Service With a (Fake) Smile - Page 2
Inauthentically Bad Service
On the bad side of the ledger, however, the stories
flooded in. And they did tend to group themselves according
to my diagram. Those falling into the inauthentic/bad
quadrant I came to think of as the Kafka experiences,
which arise when you are trapped in routines much larger
than any individual. I was myself once waylaid for 17
hours in Amsterdam by Air Transat due to a mechanical
problem. As Skipol closed around us, tedium mounted
to anxiety. We came pretty close to a lynching when
passengers overheard the pilot on a lounge payphone
negotiating the purchase of a used part with Royal Jordanian
Air.
Indeed, customer service experiences involving phones
really loomed large in this group. My (very stubborn)

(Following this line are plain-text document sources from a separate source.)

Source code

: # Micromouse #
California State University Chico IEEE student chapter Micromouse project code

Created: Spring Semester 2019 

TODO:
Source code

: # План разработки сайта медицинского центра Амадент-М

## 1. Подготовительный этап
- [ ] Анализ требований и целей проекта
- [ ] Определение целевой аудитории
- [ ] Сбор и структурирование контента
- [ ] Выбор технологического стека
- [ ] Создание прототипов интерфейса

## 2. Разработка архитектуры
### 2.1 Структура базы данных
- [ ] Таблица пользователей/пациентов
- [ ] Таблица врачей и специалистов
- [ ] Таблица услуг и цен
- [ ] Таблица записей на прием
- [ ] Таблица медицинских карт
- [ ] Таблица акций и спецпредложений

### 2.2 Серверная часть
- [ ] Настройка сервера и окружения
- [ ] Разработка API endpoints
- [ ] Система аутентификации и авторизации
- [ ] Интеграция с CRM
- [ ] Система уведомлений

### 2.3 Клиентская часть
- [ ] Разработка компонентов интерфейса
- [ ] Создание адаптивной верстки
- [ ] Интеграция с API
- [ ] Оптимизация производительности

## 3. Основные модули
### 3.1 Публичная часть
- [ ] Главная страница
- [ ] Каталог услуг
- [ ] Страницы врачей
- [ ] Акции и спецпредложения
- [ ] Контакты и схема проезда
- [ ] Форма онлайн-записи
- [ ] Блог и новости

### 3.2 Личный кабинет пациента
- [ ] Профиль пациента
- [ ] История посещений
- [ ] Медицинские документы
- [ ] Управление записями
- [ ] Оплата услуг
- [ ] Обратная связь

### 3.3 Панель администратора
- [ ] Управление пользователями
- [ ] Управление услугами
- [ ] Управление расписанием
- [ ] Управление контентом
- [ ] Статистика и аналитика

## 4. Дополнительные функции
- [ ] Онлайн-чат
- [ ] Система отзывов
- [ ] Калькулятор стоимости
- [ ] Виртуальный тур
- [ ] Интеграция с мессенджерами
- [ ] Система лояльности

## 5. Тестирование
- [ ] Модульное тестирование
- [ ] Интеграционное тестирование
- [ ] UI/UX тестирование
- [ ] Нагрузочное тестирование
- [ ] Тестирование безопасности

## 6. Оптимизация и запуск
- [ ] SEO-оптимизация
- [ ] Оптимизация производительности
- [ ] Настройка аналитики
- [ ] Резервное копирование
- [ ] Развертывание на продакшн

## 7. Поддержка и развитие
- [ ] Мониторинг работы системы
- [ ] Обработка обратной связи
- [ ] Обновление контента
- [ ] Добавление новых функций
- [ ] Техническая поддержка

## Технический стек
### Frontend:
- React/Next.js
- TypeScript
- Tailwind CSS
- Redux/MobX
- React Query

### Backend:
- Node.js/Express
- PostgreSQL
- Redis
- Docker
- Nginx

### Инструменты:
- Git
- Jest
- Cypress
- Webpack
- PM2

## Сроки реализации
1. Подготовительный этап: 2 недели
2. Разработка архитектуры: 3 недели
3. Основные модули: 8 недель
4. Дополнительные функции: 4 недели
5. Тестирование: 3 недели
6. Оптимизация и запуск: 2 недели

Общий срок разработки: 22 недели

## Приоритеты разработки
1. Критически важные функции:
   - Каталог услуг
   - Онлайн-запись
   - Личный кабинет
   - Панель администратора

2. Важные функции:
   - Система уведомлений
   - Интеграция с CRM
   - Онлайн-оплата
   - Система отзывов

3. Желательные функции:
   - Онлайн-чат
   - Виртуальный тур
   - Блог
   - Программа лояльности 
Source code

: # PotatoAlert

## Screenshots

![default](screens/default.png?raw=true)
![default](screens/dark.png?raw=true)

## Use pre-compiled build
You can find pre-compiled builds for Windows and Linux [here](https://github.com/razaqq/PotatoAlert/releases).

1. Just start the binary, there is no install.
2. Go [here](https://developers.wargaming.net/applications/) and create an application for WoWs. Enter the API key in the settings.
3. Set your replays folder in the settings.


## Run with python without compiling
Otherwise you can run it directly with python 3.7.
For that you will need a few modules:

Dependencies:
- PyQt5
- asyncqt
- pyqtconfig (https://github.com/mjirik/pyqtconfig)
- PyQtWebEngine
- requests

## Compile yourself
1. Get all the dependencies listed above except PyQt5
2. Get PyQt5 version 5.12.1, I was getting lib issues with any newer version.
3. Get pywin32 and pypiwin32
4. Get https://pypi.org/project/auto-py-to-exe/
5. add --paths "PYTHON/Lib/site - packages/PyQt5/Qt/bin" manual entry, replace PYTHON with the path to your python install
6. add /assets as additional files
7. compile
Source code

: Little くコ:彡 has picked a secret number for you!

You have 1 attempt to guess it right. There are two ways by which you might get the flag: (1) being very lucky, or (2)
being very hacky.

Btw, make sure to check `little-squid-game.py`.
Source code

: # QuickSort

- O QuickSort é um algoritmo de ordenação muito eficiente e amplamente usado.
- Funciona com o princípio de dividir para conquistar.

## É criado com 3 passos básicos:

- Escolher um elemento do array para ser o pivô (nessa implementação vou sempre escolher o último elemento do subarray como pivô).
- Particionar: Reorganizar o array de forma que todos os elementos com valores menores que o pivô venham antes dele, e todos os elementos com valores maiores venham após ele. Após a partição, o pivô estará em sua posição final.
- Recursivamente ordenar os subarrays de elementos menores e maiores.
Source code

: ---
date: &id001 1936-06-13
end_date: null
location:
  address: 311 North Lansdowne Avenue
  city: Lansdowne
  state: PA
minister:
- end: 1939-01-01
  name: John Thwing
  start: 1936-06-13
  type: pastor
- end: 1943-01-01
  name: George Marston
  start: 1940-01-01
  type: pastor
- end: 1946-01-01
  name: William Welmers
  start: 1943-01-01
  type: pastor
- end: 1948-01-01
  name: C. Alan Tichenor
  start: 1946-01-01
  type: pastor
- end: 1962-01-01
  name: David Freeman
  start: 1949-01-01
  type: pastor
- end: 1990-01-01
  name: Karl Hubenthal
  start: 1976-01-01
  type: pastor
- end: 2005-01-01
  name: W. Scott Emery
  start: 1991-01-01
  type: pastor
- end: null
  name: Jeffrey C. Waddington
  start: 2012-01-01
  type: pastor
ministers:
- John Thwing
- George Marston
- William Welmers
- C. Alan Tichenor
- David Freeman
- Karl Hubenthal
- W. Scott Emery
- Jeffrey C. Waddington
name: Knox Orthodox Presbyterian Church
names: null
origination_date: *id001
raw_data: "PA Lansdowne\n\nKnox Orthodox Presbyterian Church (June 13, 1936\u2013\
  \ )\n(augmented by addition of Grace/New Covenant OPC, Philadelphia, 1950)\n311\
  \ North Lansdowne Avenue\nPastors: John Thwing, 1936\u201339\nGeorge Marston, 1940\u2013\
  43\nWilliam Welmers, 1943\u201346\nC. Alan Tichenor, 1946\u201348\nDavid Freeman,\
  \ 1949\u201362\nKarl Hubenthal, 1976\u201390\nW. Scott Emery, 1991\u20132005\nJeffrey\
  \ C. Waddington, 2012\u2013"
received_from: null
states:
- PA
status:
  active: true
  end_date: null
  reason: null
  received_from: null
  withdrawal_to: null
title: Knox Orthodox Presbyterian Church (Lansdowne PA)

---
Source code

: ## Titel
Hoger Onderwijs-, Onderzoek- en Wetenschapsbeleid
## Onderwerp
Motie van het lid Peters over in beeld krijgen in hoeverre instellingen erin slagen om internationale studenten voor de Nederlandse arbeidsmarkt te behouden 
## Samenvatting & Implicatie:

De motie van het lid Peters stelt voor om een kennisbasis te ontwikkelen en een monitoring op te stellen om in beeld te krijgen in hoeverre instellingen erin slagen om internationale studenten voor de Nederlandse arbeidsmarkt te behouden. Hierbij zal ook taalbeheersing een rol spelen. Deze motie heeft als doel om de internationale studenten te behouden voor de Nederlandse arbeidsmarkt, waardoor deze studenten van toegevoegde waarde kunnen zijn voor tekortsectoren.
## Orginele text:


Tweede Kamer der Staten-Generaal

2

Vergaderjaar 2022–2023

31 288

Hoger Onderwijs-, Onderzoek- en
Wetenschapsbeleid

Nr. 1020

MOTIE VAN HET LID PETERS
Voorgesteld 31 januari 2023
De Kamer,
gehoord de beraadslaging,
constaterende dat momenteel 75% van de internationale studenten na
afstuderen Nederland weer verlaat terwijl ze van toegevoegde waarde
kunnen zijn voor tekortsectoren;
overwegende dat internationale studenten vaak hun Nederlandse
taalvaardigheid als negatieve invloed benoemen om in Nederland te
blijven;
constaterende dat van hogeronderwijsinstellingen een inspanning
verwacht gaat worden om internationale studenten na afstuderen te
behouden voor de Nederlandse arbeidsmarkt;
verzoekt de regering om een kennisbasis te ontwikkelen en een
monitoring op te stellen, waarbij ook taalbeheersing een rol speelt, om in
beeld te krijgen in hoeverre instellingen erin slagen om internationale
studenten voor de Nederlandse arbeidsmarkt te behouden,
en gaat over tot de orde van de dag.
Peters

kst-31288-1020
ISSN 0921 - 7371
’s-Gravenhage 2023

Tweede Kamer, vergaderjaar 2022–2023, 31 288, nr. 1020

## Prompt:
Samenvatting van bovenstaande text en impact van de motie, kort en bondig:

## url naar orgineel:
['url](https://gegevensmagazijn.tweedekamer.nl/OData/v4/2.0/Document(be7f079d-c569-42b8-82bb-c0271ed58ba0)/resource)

friend John stayed on hold with Rogers for 1 1/2 hours
when his Internet went down. His mood won't have been
improved by the reminder, every 15 seconds, that one
could also email for technical support. Um, not without
Internet access you can't. Amazon went so far as to
keep their customer service phone numbers secret. An
investigative journalist from Slate had to actually
break the story when the number was found (800-201-7575).
And the phone companies got it from all sides. Fido
insisted my friend must have dropped his phone when
the screen didn't work right out of the box. Customer
service put him on hold and then disconnected him. He
finally went and traded the phone for a new one as part
of a Telus promotion. But then, when another friend
switched from Telus to Shaw, they just kept billing
her. That one took a mere 40 minutes on hold to sort
out.
Authentically Bad Service
In the upper left quadrant of my T.O.E. diagram you
find experiences that are less Kafkaesque and—being
more personal and spontaneous—feel more like getting
mugged. I had a guy in a dollar store go to pocket my
change (five and coins) when I responded "No"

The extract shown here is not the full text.